(Task item) Below are the records; how many of their lines contain "provides"? Reply only with that figure.

(Excerpted data)
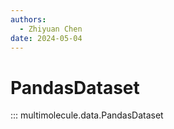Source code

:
```yaml
---
authors:
  - Zhiyuan Chen
date: 2024-05-04
---
```


# PandasDataset

::: multimolecule.data.PandasDataset

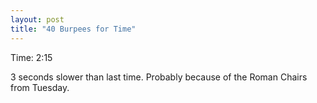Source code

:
 ```yaml
---
layout: post
title: "40 Burpees for Time"
---
```


Time: 2:15

3 seconds slower than last time. Probably because of the Roman Chairs from Tuesday.
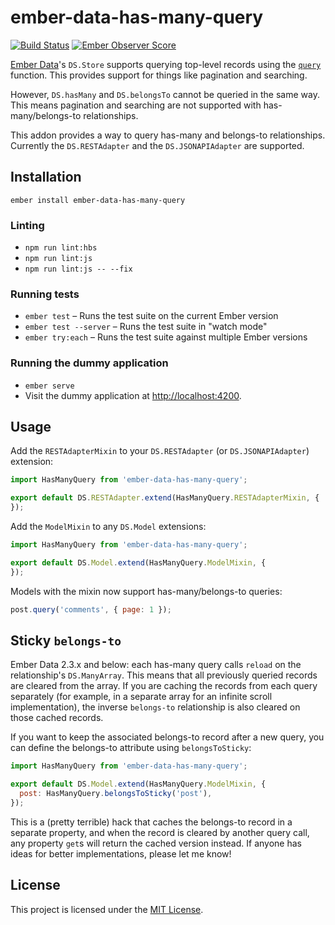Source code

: # ember-data-has-many-query
[![Build Status](https://travis-ci.org/mdehoog/ember-data-has-many-query.svg?branch=master)](https://travis-ci.org/mdehoog/ember-data-has-many-query) [![Ember Observer Score](http://emberobserver.com/badges/ember-data-has-many-query.svg)](http://emberobserver.com/addons/ember-data-has-many-query)

[Ember Data](https://github.com/emberjs/data)'s `DS.Store` supports querying top-level records using the
[`query`](http://emberjs.com/api/data/classes/DS.Store.html#method_query) function. This provides support
for things like pagination and searching.

However, `DS.hasMany` and `DS.belongsTo` cannot be queried in the same way. This means pagination and searching are not
supported with has-many/belongs-to relationships.

This addon provides a way to query has-many and belongs-to relationships. Currently the `DS.RESTAdapter` and the
`DS.JSONAPIAdapter` are supported.

## Installation

`ember install ember-data-has-many-query`

### Linting

* `npm run lint:hbs`
* `npm run lint:js`
* `npm run lint:js -- --fix`

### Running tests

* `ember test` – Runs the test suite on the current Ember version
* `ember test --server` – Runs the test suite in "watch mode"
* `ember try:each` – Runs the test suite against multiple Ember versions

### Running the dummy application

* `ember serve`
* Visit the dummy application at [http://localhost:4200](http://localhost:4200).

## Usage

Add the `RESTAdapterMixin` to your `DS.RESTAdapter` (or `DS.JSONAPIAdapter`) extension:

```javascript
import HasManyQuery from 'ember-data-has-many-query';

export default DS.RESTAdapter.extend(HasManyQuery.RESTAdapterMixin, {
});
```

Add the `ModelMixin` to any `DS.Model` extensions:

```javascript
import HasManyQuery from 'ember-data-has-many-query';

export default DS.Model.extend(HasManyQuery.ModelMixin, {
});
```

Models with the mixin now support has-many/belongs-to queries:

```javascript
post.query('comments', { page: 1 });
```

## Sticky `belongs-to`

Ember Data 2.3.x and below: each has-many query calls `reload` on the relationship's `DS.ManyArray`. This means that all previously
queried records are cleared from the array. If you are caching the records from each query separately
(for example, in a separate array for an infinite scroll implementation), the inverse `belongs-to`
relationship is also cleared on those cached records.

If you want to keep the associated belongs-to record after a new query, you can define the belongs-to
attribute using `belongsToSticky`:

```javascript
import HasManyQuery from 'ember-data-has-many-query';

export default DS.Model.extend(HasManyQuery.ModelMixin, {
  post: HasManyQuery.belongsToSticky('post'),
});
```

This is a (pretty terrible) hack that caches the belongs-to record in a separate property, and when the
record is cleared by another query call, any property `get`s will return the cached version instead. If
anyone has ideas for better implementations, please let me know!

## License
This project is licensed under the [MIT License](LICENSE.md).
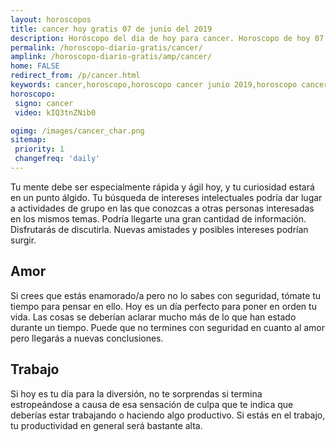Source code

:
 ```yaml
---
layout: horoscopos
title: cancer hoy gratis 07 de junio del 2019 
description: Horóscopo del dia de hoy para cancer. Horoscopo de hoy 07 de junio del 2019. Las predicciones de amor, trabajo, vida personal gratis.
permalink: /horoscopo-diario-gratis/cancer/
amplink: /horoscopo-diario-gratis/amp/cancer/
home: FALSE
redirect_from: /p/cancer.html
keywords: cancer,horoscopo,horoscopo cancer junio 2019,horoscopo cancer hoy,tarot cancer junio 2019,horoscopo cancer,tarot cancer hoy,horoscopo de hoy,horoscopo diario,tarot del amor,horoscopo de hoy cancer,horoscopo diario del tarot, Horoscopo de hoy cancer 07 de junio del 2019,horóscopo del día,signos zodiacales 2019, el horoscopo de hoy
horoscopo:
 signo: cancer
 video: kIQ3tnZNib0

ogimg: /images/cancer_char.png
sitemap:
 priority: 1
 changefreq: 'daily'
---
```



Tu mente debe ser especialmente rápida y ágil hoy, y tu curiosidad estará en un punto álgido. Tu búsqueda de intereses intelectuales podría dar lugar a actividades de grupo en las que conozcas a otras personas interesadas en los mismos temas. Podría llegarte una gran cantidad de información. Disfrutarás de discutirla. Nuevas amistades y posibles intereses podrían surgir.

## Amor

Si crees que estás enamorado/a pero no lo sabes con seguridad, tómate tu tiempo para pensar en ello. Hoy es un día perfecto para poner en orden tu vida. Las cosas se deberían aclarar mucho más de lo que han estado durante un tiempo. Puede que no termines con seguridad en cuanto al amor pero llegarás a nuevas conclusiones.

## Trabajo

Si hoy es tu día para la diversión, no te sorprendas si termina estropeándose a causa de esa sensación de culpa que te indica que deberías estar trabajando o haciendo algo productivo. Si estás en el trabajo, tu productividad en general será bastante alta.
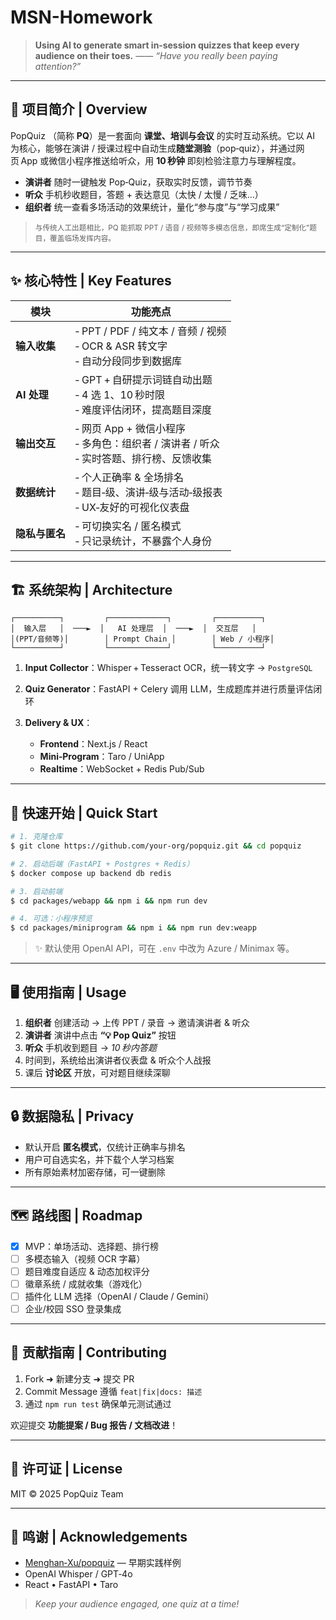 # MSN-Homework

> **Using AI to generate smart in‑session quizzes that keep every audience on their toes.**
> —— *“Have you really been paying attention?”*

---

## 📖 项目简介 | Overview

PopQuiz （简称 **PQ**）是一套面向 **课堂、培训与会议** 的实时互动系统。它以 AI 为核心，能够在演讲 / 授课过程中自动生成**随堂测验**（pop‑quiz），并通过网页 App 或微信小程序推送给听众，用 **10 秒钟** 即刻检验注意力与理解程度。

* **演讲者** 随时一键触发 Pop‑Quiz，获取实时反馈，调节节奏
* **听众** 手机秒收题目，答题 + 表达意见（太快 / 太慢 / 乏味…）
* **组织者** 统一查看多场活动的效果统计，量化“参与度”与“学习成果”

> <small>与传统人工出题相比，PQ 能抓取 PPT / 语音 / 视频等多模态信息，即席生成“定制化”题目，覆盖临场发挥内容。</small>

---

## ✨ 核心特性 | Key Features

| 模块        | 功能亮点                                                             |
| --------- | ---------------------------------------------------------------- |
| **输入收集**  | ‑ PPT / PDF / 纯文本 / 音频 / 视频 <br>‑ OCR & ASR 转文字 <br>‑ 自动分段同步到数据库 |
| **AI 处理** | ‑ GPT + 自研提示词链自动出题 <br>‑ 4 选 1、10 秒时限 <br>‑ 难度评估闭环，提高题目深度        |
| **输出交互**  | ‑ 网页 App + 微信小程序 <br>‑ 多角色：组织者 / 演讲者 / 听众 <br>‑ 实时答题、排行榜、反馈收集    |
| **数据统计**  | ‑ 个人正确率 & 全场排名 <br>‑ 题目‑级、演讲‑级与活动‑级报表 <br>‑ UX‑友好的可视化仪表盘         |
| **隐私与匿名** | ‑ 可切换实名 / 匿名模式 <br>‑ 只记录统计，不暴露个人身份                               |

---

## 🏗️ 系统架构 | Architecture

```
┌──────────┐         ┌─────────────┐         ┌──────────┐
│  输入层   │  ───►  │   AI 处理层  │  ───►  │  交互层   │
│(PPT/音频等)│        │ Prompt Chain │        │ Web / 小程序│
└──────────┘         └─────────────┘         └──────────┘
```

1. **Input Collector**：Whisper + Tesseract OCR，统一转文字 → `PostgreSQL`
2. **Quiz Generator**：FastAPI + Celery 调用 LLM，生成题库并进行质量评估闭环
3. **Delivery & UX**：

   * **Frontend**：Next.js / React
   * **Mini‑Program**：Taro / UniApp
   * **Realtime**：WebSocket + Redis Pub/Sub

---

## 🚀 快速开始 | Quick Start

```bash
# 1. 克隆仓库
$ git clone https://github.com/your-org/popquiz.git && cd popquiz

# 2. 启动后端（FastAPI + Postgres + Redis）
$ docker compose up backend db redis

# 3. 启动前端
$ cd packages/webapp && npm i && npm run dev

# 4. 可选：小程序预览
$ cd packages/miniprogram && npm i && npm run dev:weapp
```

> ✨ 默认使用 OpenAI API，可在 `.env` 中改为 Azure / Minimax 等。

---

## 🖥️ 使用指南 | Usage

1. **组织者** 创建活动 → 上传 PPT / 录音 → 邀请演讲者 & 听众
2. **演讲者** 演讲中点击 **“💡 Pop Quiz”** 按钮
3. **听众** 手机收到题目 → *10 秒内答题*
4. 时间到，系统给出演讲者仪表盘 & 听众个人战报
5. 课后 **讨论区** 开放，可对题目继续深聊

---

## 🔒 数据隐私 | Privacy

* 默认开启 **匿名模式**，仅统计正确率与排名
* 用户可自选实名，并下载个人学习档案
* 所有原始素材加密存储，可一键删除

---

## 🗺️ 路线图 | Roadmap

* [x] MVP：单场活动、选择题、排行榜
* [ ] 多模态输入（视频 OCR 字幕）
* [ ] 题目难度自适应 & 动态加权评分
* [ ] 徽章系统 / 成就收集（游戏化）
* [ ] 插件化 LLM 选择（OpenAI / Claude / Gemini）
* [ ] 企业/校园 SSO 登录集成

---

## 🤝 贡献指南 | Contributing

1. Fork ➜ 新建分支 ➜ 提交 PR
2. Commit Message 遵循 `feat|fix|docs: 描述`
3. 通过 `npm run test` 确保单元测试通过

欢迎提交 **功能提案 / Bug 报告 / 文档改进**！

---

## 📜 许可证 | License

MIT © 2025 PopQuiz Team

---

## 🙏 鸣谢 | Acknowledgements

* [Menghan‑Xu/popquiz](https://github.com/menghan-xu/popquiz) — 早期实践样例
* OpenAI Whisper / GPT‑4o
* React • FastAPI • Taro

> *Keep your audience engaged, one quiz at a time!*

(Exercise response) 2